How to run the migration-safety comparison¶
How-to — check freshly generated XML against a trusted known-good file and catch the dangerous schema-valid-but-different case.
Schema validity proves the output fits the contract; it does not prove it says the same
thing as a file a consumer already depends on. The compare command closes that gap
(ADR 0004, FR-015).
Steps¶
-
Get a known-good reference. Drop a trusted prior-process file (e.g. one of the consumer's trial outputs) into
examples/reference/. A shipped sample,examples/reference/trial_known_good.xml, is there as a template. -
Produce fresh output.
make pipeline # writes build/acoustic_dataset.xml -
Compare.
Point it at other files by overriding the variables:make compare # build/acoustic_dataset.xml vs examples/reference/trial_known_good.xmlOr call the CLI directly:make compare COMPARE_GENERATED=build/acoustic_dataset.xml \ COMPARE_REFERENCE=examples/reference/your-trial-file.xmlpython -m acoustic_dataset.cli compare <generated.xml> <reference.xml>
How to read the result¶
- Clean match → prints
match: …and exits0. The documents are identical once cosmetic noise is removed. - Meaningful difference → prints a unified diff (reference → generated) and exits non-zero, so it fails CI and scripts rather than passing silently.

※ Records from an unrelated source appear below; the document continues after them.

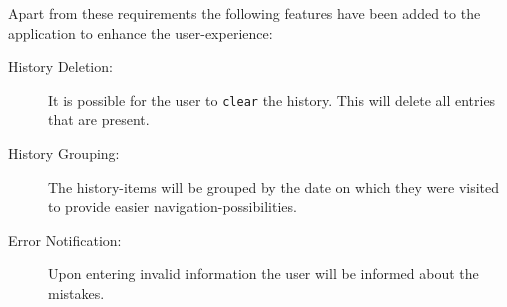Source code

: Apart from these requirements the following features have been added to the application to enhance the user-experience:

\begin{description}
\item[History Deletion:] It is possible for the user to \texttt{clear} the history. This will delete all entries that are present.
\item[History Grouping:] The history-items will be grouped by the date on which they were visited to provide easier navigation-possibilities.
\item[Error Notification:] Upon entering invalid information the user will be informed about the mistakes.
\end{description}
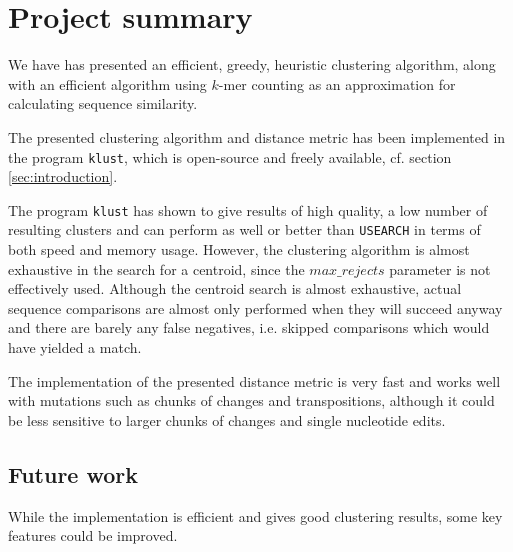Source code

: \section{Project summary}
\label{sec:conclusions}

We have has presented an efficient, greedy, heuristic clustering algorithm,
along with an efficient algorithm using $k$-mer counting as an approximation
for calculating sequence similarity.

The presented clustering algorithm and distance metric has been implemented in
the program \texttt{klust}, which is open-source and freely available, cf.
section \ref{sec:introduction}.

The program \texttt{klust} has shown to give results of high quality, a low
number of resulting clusters and can perform as well or better than
\texttt{USEARCH} in terms of both speed and memory usage. However, the
clustering algorithm is almost exhaustive in the search for a centroid, since
the $max\_rejects$ parameter is not effectively used. Although the centroid
search is almost exhaustive, actual sequence comparisons are almost only
performed when they will succeed anyway and there are barely any false
negatives, i.e. skipped comparisons which would have yielded a match.

The implementation of the presented distance metric is very fast and works
well with mutations such as chunks of changes and transpositions, although it
could be less sensitive to larger chunks of changes and single nucleotide
edits.


\subsection{Future work}
\label{sec:future_work}

While the implementation is efficient and gives good clustering
results, some key features could be improved.

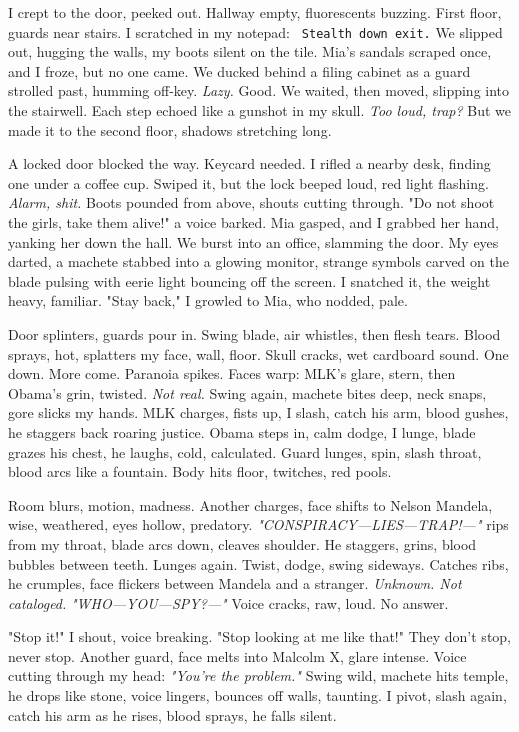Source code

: \documentclass[12pt]{article} %
\newcommand{\note}[1]{\texttt{\small \color{DarkGray} #1}}
\begin{document}
I crept to the door, peeked out. Hallway empty, fluorescents buzzing. First floor, guards near stairs. I scratched in my notepad: \note{Stealth down exit.} We slipped out, hugging the walls, my boots silent on the tile. \textnormal{Mia}’s sandals scraped once, and I froze, but no one came. We ducked behind a filing cabinet as a guard strolled past, humming off-key. \textit{Lazy.} Good. We waited, then moved, slipping into the stairwell. Each step echoed like a gunshot in my skull. \textit{Too loud, trap?} But we made it to the second floor, shadows stretching long.

A locked door blocked the way. Keycard needed. I rifled a nearby desk, finding one under a coffee cup. Swiped it, but the lock beeped loud, red light flashing. \textit{Alarm, shit.} Boots pounded from above, shouts cutting through. "Do not shoot the girls, take them alive!" a voice barked. \textnormal{Mia} gasped, and I grabbed her hand, yanking her down the hall. We burst into an office, slamming the door. My eyes darted, a machete stabbed into a glowing monitor, strange symbols carved on the blade pulsing with eerie light bouncing off the screen. I snatched it, the weight heavy, familiar. "Stay back," I growled to \textnormal{Mia}, who nodded, pale.

Door splinters, guards pour in. Swing blade, air whistles, then flesh tears. Blood sprays, hot, splatters my face, wall, floor. Skull cracks, wet cardboard sound. One down. More come. Paranoia spikes. Faces warp: \textnormal{MLK}’s glare, stern, then \textnormal{Obama}’s grin, twisted. \textit{Not real.} Swing again, machete bites deep, neck snaps, gore slicks my hands. \textnormal{MLK} charges, fists up, I slash, catch his arm, blood gushes, he staggers back roaring justice. \textnormal{Obama} steps in, calm dodge, I lunge, blade grazes his chest, he laughs, cold, calculated. Guard lunges, spin, slash throat, blood arcs like a fountain. Body hits floor, twitches, red pools.

Room blurs, motion, madness. Another charges, face shifts to \textnormal{Nelson Mandela}, wise, weathered, eyes hollow, predatory. \textit{"CONSPIRACY—LIES—TRAP!—"} rips from my throat, blade arcs down, cleaves shoulder. He staggers, grins, blood bubbles between teeth. Lunges again. Twist, dodge, swing sideways. Catches ribs, he crumples, face flickers between \textnormal{Mandela} and a stranger. \textit{Unknown. Not cataloged.} \textit{"WHO—YOU—SPY?—"} Voice cracks, raw, loud. No answer.

"Stop it!" I shout, voice breaking. "Stop looking at me like that!" They don’t stop, never stop. Another guard, face melts into \textnormal{Malcolm X}, glare intense. Voice cutting through my head: \textit{"You’re the problem."} Swing wild, machete hits temple, he drops like stone, voice lingers, bounces off walls, taunting. I pivot, slash again, catch his arm as he rises, blood sprays, he falls silent.
\end{document}
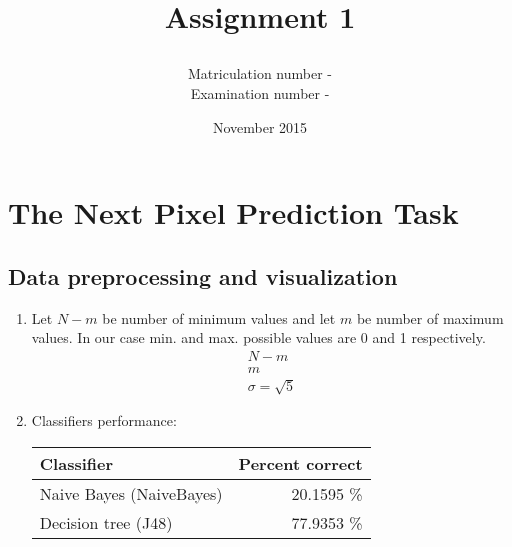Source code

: \documentclass{article}
\title{\subject\\Assignment 1}
\date{November 2015}
\author{Matriculation number - \matricno\\Examination number - \exmno}
\begin{document}
\maketitle
	\section{The Next Pixel Prediction Task}
		\subsection{Data preprocessing and visualization}
			 \begin{enumerate}[label=(\alph*)]
				\item
					Let $N-m$ be number of minimum values and let $m$ be number of maximum values. In our case min. and max. possible values are 0 and 1 respectively.
					\begin{gather*}
						N-m\\
						m\\
						\sigma = \sqrt{5}
					\end{gather*}
				\item 
					Classifiers performance:
					\begin{center}
						\begin{tabular}{| l | r |}
							\hline
							Classifier & Percent correct \\ \hline
							Naive Bayes (NaiveBayes) & 20.1595 \% \\ 
							Decision tree (J48) & 77.9353 \% \\
							\hline
						\end{tabular}
					\end{center}

			\end{enumerate}		
\end{document}
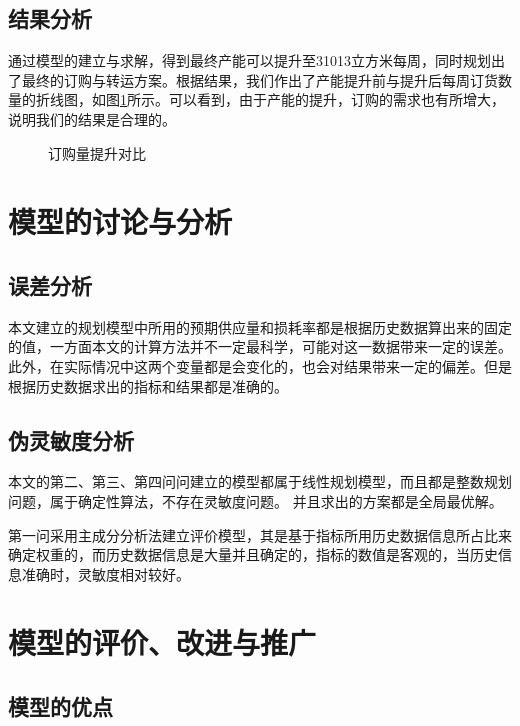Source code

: \documentclass[withoutpreface,bwprint]{cumcmthesis} %
\begin{document}
\subsection{结果分析}

通过模型的建立与求解，得到最终产能可以提升至31013立方米每周，同时规划出了最终的订购与转运方案。根据结果，我们作出了产能提升前与提升后每周订货数量的折线图，如图\ref{产能提升对比}所示。可以看到，由于产能的提升，订购的需求也有所增大，说明我们的结果是合理的。
\begin{figure}[H]
    \label{产能提升对比}
    \caption{订购量提升对比}
\end{figure}


\section{模型的讨论与分析}

\subsection{误差分析}
本文建立的规划模型中所用的预期供应量和损耗率都是根据历史数据算出来的固定的值，一方面本文的计算方法并不一定最科学，可能对这一数据带来一定的误差。此外，在实际情况中这两个变量都是会变化的，也会对结果带来一定的偏差。但是根据历史数据求出的指标和结果都是准确的。

\subsection{伪灵敏度分析}
本文的第二、第三、第四问问建立的模型都属于线性规划模型，而且都是整数规划问题，属于确定性算法，不存在灵敏度问题。 并且求出的方案都是全局最优解。

第一问采用主成分分析法建立评价模型，其是基于指标所用历史数据信息所占比来确定权重的，而历史数据信息是大量并且确定的，指标的数值是客观的，当历史信息准确时，灵敏度相对较好。

\section{模型的评价、改进与推广}



\subsection{模型的优点}
\end{document}
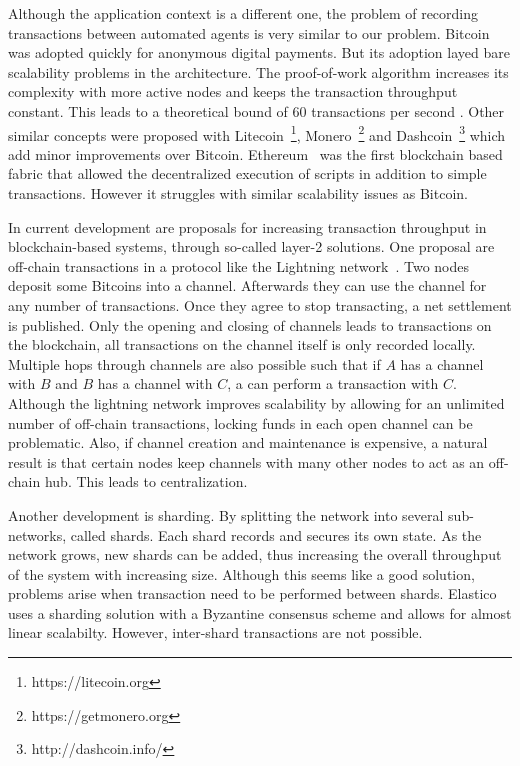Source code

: Although the application context is a different one, the problem of recording transactions between
automated agents is very similar to our problem. Bitcoin was adopted quickly for anonymous digital 
payments. But its adoption layed bare scalability problems in the architecture. The proof-of-work
algorithm increases its complexity with more active nodes and keeps the transaction throughput 
constant. This leads to a theoretical bound of 60 transactions per second \cite{gervais2016security}. 
Other similar concepts were proposed with Litecoin~\footnote{https://litecoin.org}, Monero~\footnote{https://getmonero.org}
and Dashcoin~\footnote{http://dashcoin.info/} which add minor improvements over Bitcoin.
Ethereum~\cite{wood2014ethereum} was the first blockchain based fabric that allowed the decentralized
execution of scripts in addition to simple transactions. However it struggles with similar scalability
issues as Bitcoin.

In current development are proposals for increasing transaction throughput in blockchain-based 
systems, through so-called layer-2 solutions. One proposal are off-chain transactions in a protocol like the Lightning network~\cite{poon2016bitcoin}.
Two nodes deposit some Bitcoins into a channel. Afterwards they can use the channel for any number
of transactions. Once they agree to stop transacting, a net settlement is published. Only the 
opening and closing of channels leads to transactions on the blockchain, all transactions on the 
channel itself is only recorded locally. Multiple hops through channels are also possible such that 
if $A$ has a channel with $B$ and $B$ has a channel with $C$, a can perform a transaction with $C$. 
Although the lightning network improves scalability by allowing for an unlimited number of off-chain 
transactions, locking funds in each open channel can be problematic. Also, if channel creation and 
maintenance is expensive, a natural result is that certain nodes keep channels with many other 
nodes to act as an off-chain hub. This leads to centralization.

Another development is sharding. By splitting the network into several sub-networks, called shards.
Each shard records and secures its own state. As the network grows, new shards can be added, thus 
increasing the overall throughput of the system with increasing size. Although this seems like a 
good solution, problems arise when transaction need to be performed between shards. Elastico~\cite{luu2016secure}
uses a sharding solution with a Byzantine consensus scheme and allows for almost linear scalabilty.
However, inter-shard transactions are not possible.

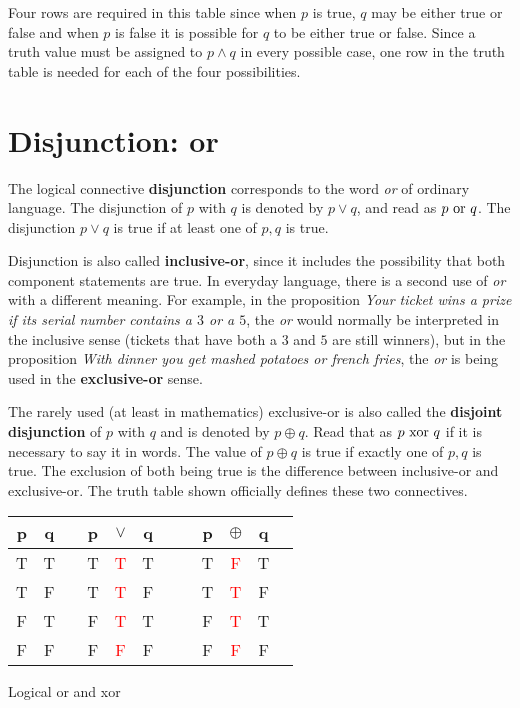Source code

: Four rows are required in this table since when $p$ is true, $q$ may be either true or
false and  when $p$ is false it is possible for $q$ to be either true or false. Since a truth
value must be assigned to $p\land q$ in every possible case, one row in the truth table is needed
for each of the four possibilities. 


\section{Disjunction: \textbf{or}}
The logical connective {\bfseries disjunction} corresponds to the word {\itshape or} of ordinary language. The
disjunction  of $p$ with $q$ is denoted by $p\lor q$, and read as {\itshape $p \hbox{ or }q$}. 
The disjunction $p\lor q$ is true if at least one of $p,q$
is true. 

Disjunction is also called {\bfseries inclusive-or}, since it includes the
possibility that both component statements are true. In everyday language, there is a second use of {\itshape or} with a different meaning.
For example, in the proposition {\itshape Your ticket wins a prize if its serial number contains a $3$ or a $5$}, 
the 
{\itshape or} would
normally be interpreted in the inclusive sense 
(tickets that have both a $3$ and $5$ are still winners),
 but in the proposition {\itshape With dinner you get mashed potatoes or french fries}, the {\itshape or}
is being used in the {\bfseries exclusive-or} sense. %
 
The rarely used (at least in mathematics)   exclusive-or is also called the {\bfseries disjoint disjunction} of $p$ with
$q$ and is denoted by $p\oplus q$. Read that as {\itshape $p\hbox{ xor } q$} if it is necessary to say it in words. 
The value of $p\oplus q$ is true if exactly one of $p,q$ is true. 
The exclusion of both being true is the difference between 
inclusive-or and exclusive-or. The truth table shown officially defines these two connectives. 

\begin{margintable}
\begin{tabular}{@{ }c@{ }@{ }c | c@{ }@{ }c@{ }@{ }c@{ }@{ }c@{ }@{ }c | c@{ }@{ }c@{ }@{ }c@{ }@{ }c@{ }@{ }c}
p & q &  & p & $\lor$ & q &  &  & p & $\oplus$ & q & \\
\hline 
T & T &  & T  & \textcolor{red}{T} & T  &  &  & T & \textcolor{red}{F} & T & \\
T & F &  & T & \textcolor{red}{T} &  F &  &  &  T & \textcolor{red}{T} &  F & \\
F & T &  & F & \textcolor{red}{T} &  T&  &  &  F & \textcolor{red}{T} &  T & \\
F & F &  & F & \textcolor{red}{F} &  F &  &  &  F & \textcolor{red}{F} &  F & \\
\end{tabular}
\caption{Logical or and xor}
\label{tbl:or,xor}
\end{margintable}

What counts as cosmetic (ignored) vs meaningful (caught)¶
The comparison canonicalises both sides first, so these never cause a failure:
| Ignored (cosmetic) | Example |
|---|---|
| Attribute order | a="1" b="2" vs b="2" a="1" |
| Whitespace / indentation | pretty-printed vs single-line |
| Namespace prefix | default xmlns=… vs ds: prefix (same URI) |
| Comments | a <!-- trial file --> banner |
Anything that changes the data — an element value, a missing or extra element, a different
structure — is reported as a difference. For instance, a radiated-noise Level of 134.000
that becomes 144.000 is still inside the schema's decibel band (so it stays schema-valid) but
is surfaced as a one-line diff.
Why prefixes and comments are ignored
A reference file from another tool may be serialised in a different style. The equality decision is fully namespace-aware; only the prefix label and documentation comments are treated as presentation, so style differences don't drown out the differences that matter.